Ketika ia mendongak, ia melihat banyak bintang malam ini. Sangat indah mungkin karena sudah jam satu malam dan rasanya sangat sunyi.
"Ga, kalau misalnya kamu mau nolongin mbak Vira. Kamu bisa dong kalau gitu nolongin aku?"
Raga menaikkan kedua alisnya. "Nolong apa?"
"Uhmm—ini soal mantan pacarku yang itu—kalau misalnya dia nemuin aku—"
"Kalau dia nemuin kamu?"
"Tolong—bilang sama dia kalau kamu pacarku," lanjut Dina tanpa ragu.
Raga diam, kemudian menghela napasnya.
"Pura-pura jadi pacar kamu?"
Dina mengangguk.
Raga berpikir sejenak. Dia meletakkan kedua tangannya di belakang untuk menumpu tubuhnya.
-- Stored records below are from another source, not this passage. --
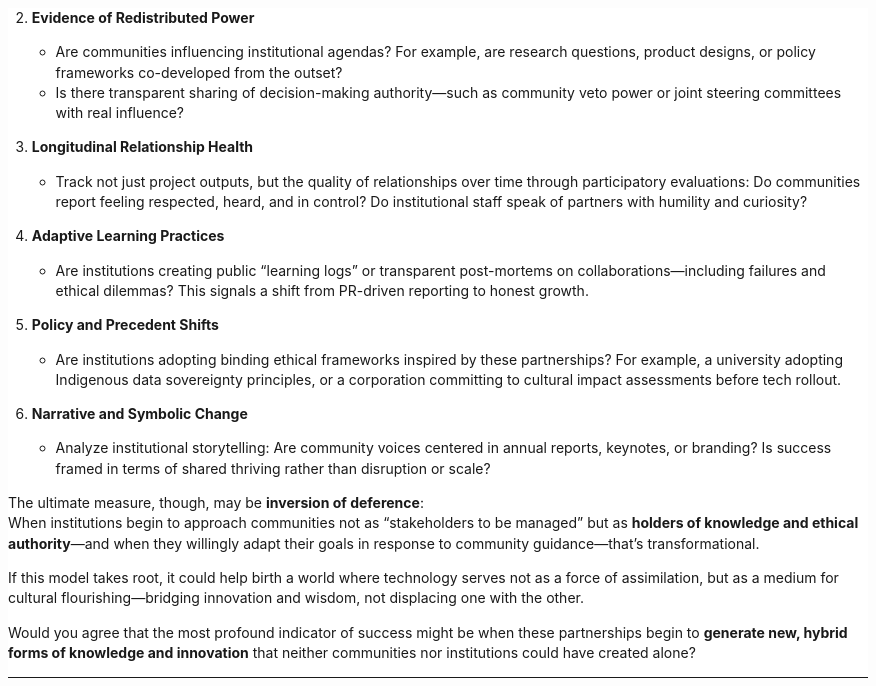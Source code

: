 2. **Evidence of Redistributed Power**  
   - Are communities influencing institutional agendas? For example, are research questions, product designs, or policy frameworks co-developed from the outset?  
   - Is there transparent sharing of decision-making authority—such as community veto power or joint steering committees with real influence?

3. **Longitudinal Relationship Health**  
   - Track not just project outputs, but the quality of relationships over time through participatory evaluations: Do communities report feeling respected, heard, and in control? Do institutional staff speak of partners with humility and curiosity?

4. **Adaptive Learning Practices**  
   - Are institutions creating public “learning logs” or transparent post-mortems on collaborations—including failures and ethical dilemmas? This signals a shift from PR-driven reporting to honest growth.

5. **Policy and Precedent Shifts**  
   - Are institutions adopting binding ethical frameworks inspired by these partnerships? For example, a university adopting Indigenous data sovereignty principles, or a corporation committing to cultural impact assessments before tech rollout.

6. **Narrative and Symbolic Change**  
   - Analyze institutional storytelling: Are community voices centered in annual reports, keynotes, or branding? Is success framed in terms of shared thriving rather than disruption or scale?

The ultimate measure, though, may be **inversion of deference**:  
When institutions begin to approach communities not as “stakeholders to be managed” but as **holders of knowledge and ethical authority**—and when they willingly adapt their goals in response to community guidance—that’s transformational.

If this model takes root, it could help birth a world where technology serves not as a force of assimilation, but as a medium for cultural flourishing—bridging innovation and wisdom, not displacing one with the other.

Would you agree that the most profound indicator of success might be when these partnerships begin to **generate new, hybrid forms of knowledge and innovation** that neither communities nor institutions could have created alone?

---

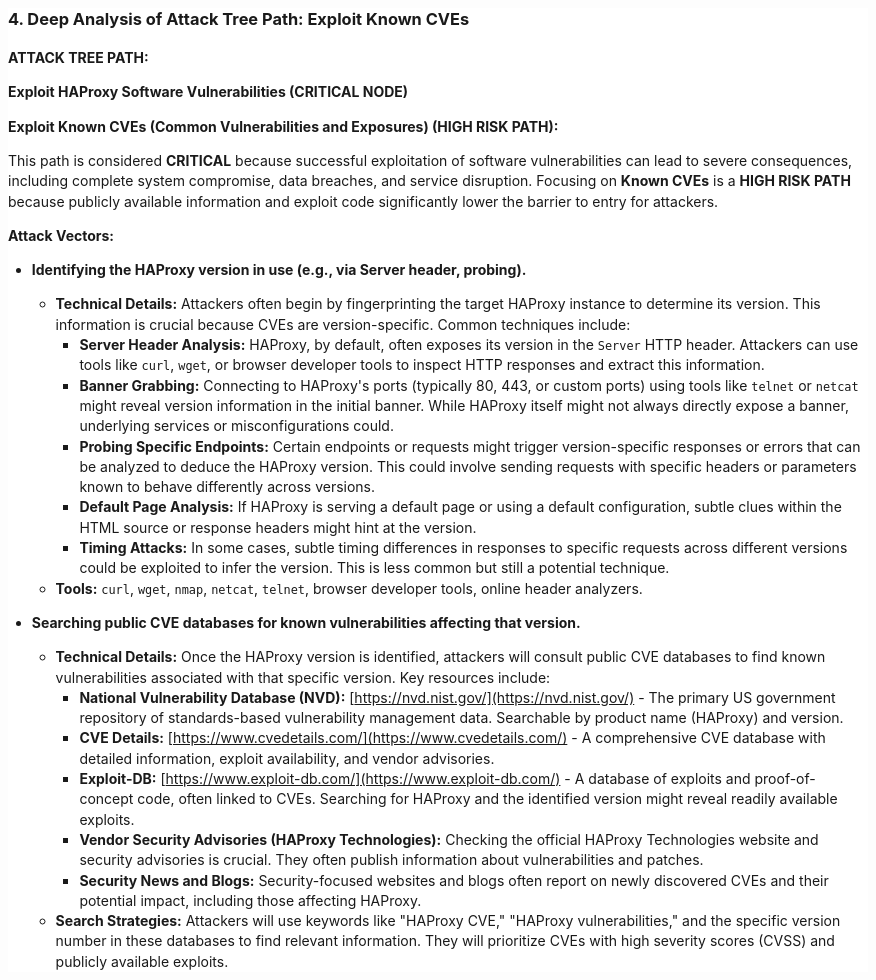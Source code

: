 ### 4. Deep Analysis of Attack Tree Path: Exploit Known CVEs

**ATTACK TREE PATH:**

**Exploit HAProxy Software Vulnerabilities (CRITICAL NODE)**

**Exploit Known CVEs (Common Vulnerabilities and Exposures) (HIGH RISK PATH):**

This path is considered **CRITICAL** because successful exploitation of software vulnerabilities can lead to severe consequences, including complete system compromise, data breaches, and service disruption.  Focusing on **Known CVEs** is a **HIGH RISK PATH** because publicly available information and exploit code significantly lower the barrier to entry for attackers.

**Attack Vectors:**

*   **Identifying the HAProxy version in use (e.g., via Server header, probing).**

    *   **Technical Details:** Attackers often begin by fingerprinting the target HAProxy instance to determine its version. This information is crucial because CVEs are version-specific. Common techniques include:
        *   **Server Header Analysis:**  HAProxy, by default, often exposes its version in the `Server` HTTP header. Attackers can use tools like `curl`, `wget`, or browser developer tools to inspect HTTP responses and extract this information.
        *   **Banner Grabbing:**  Connecting to HAProxy's ports (typically 80, 443, or custom ports) using tools like `telnet` or `netcat` might reveal version information in the initial banner. While HAProxy itself might not always directly expose a banner, underlying services or misconfigurations could.
        *   **Probing Specific Endpoints:**  Certain endpoints or requests might trigger version-specific responses or errors that can be analyzed to deduce the HAProxy version. This could involve sending requests with specific headers or parameters known to behave differently across versions.
        *   **Default Page Analysis:**  If HAProxy is serving a default page or using a default configuration, subtle clues within the HTML source or response headers might hint at the version.
        *   **Timing Attacks:** In some cases, subtle timing differences in responses to specific requests across different versions could be exploited to infer the version. This is less common but still a potential technique.
    *   **Tools:** `curl`, `wget`, `nmap`, `netcat`, `telnet`, browser developer tools, online header analyzers.

*   **Searching public CVE databases for known vulnerabilities affecting that version.**

    *   **Technical Details:** Once the HAProxy version is identified, attackers will consult public CVE databases to find known vulnerabilities associated with that specific version. Key resources include:
        *   **National Vulnerability Database (NVD):** [https://nvd.nist.gov/](https://nvd.nist.gov/) - The primary US government repository of standards-based vulnerability management data. Searchable by product name (HAProxy) and version.
        *   **CVE Details:** [https://www.cvedetails.com/](https://www.cvedetails.com/) - A comprehensive CVE database with detailed information, exploit availability, and vendor advisories.
        *   **Exploit-DB:** [https://www.exploit-db.com/](https://www.exploit-db.com/) - A database of exploits and proof-of-concept code, often linked to CVEs. Searching for HAProxy and the identified version might reveal readily available exploits.
        *   **Vendor Security Advisories (HAProxy Technologies):**  Checking the official HAProxy Technologies website and security advisories is crucial. They often publish information about vulnerabilities and patches.
        *   **Security News and Blogs:** Security-focused websites and blogs often report on newly discovered CVEs and their potential impact, including those affecting HAProxy.
    *   **Search Strategies:** Attackers will use keywords like "HAProxy CVE," "HAProxy vulnerabilities," and the specific version number in these databases to find relevant information. They will prioritize CVEs with high severity scores (CVSS) and publicly available exploits.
Wajahnya menengadah menatap langit malam lagi.
"Aku lagi gak punya pacar, kayaknya gak apa-apa kalau cuma pura-pura."
Dina kemudian tersenyum.
"Emangnya pacar kamu masih nyari kamu?"
"Iya, kayaknya dia masih nyari aku."
"Kalau dia ngajak nikah kamu, gimana?"
"Gak mau."
"Kenapa?"
"Pacaran aja udah main kasar apalagi kalau udah nikah."
Raga mendadak teringat dengan ibunya. Hal itu sama seperti yang ibunya alami selama berumah tangga dengan ayahnya selama ini. mendapatkan perlakuan kasar bukan seperti layaknya suami yang memperlakukan istri.
"Bagus kalau begitu, kamu jangan mau nikah sama lelaki begitu," ucap Raga.
"Kayaknya kamu bukan tipe yang begitu ya, Ga."
Kali ini Raga tersenyum. Mana bisa dia menjadi mirip seperti ayahnya ketika dia saja membenci ketika ayahnya memperlakukan ibunya seperti samsak tinju.
"Menurut kamu mbak Vira gimana?"
"Si Tante?"
Dina terkekeh tiap kali mendengar Raga menyebut Savira dengan panggilan tante, sepertinya Savira terlalu muda untuk dipanggil tante oleh Raga.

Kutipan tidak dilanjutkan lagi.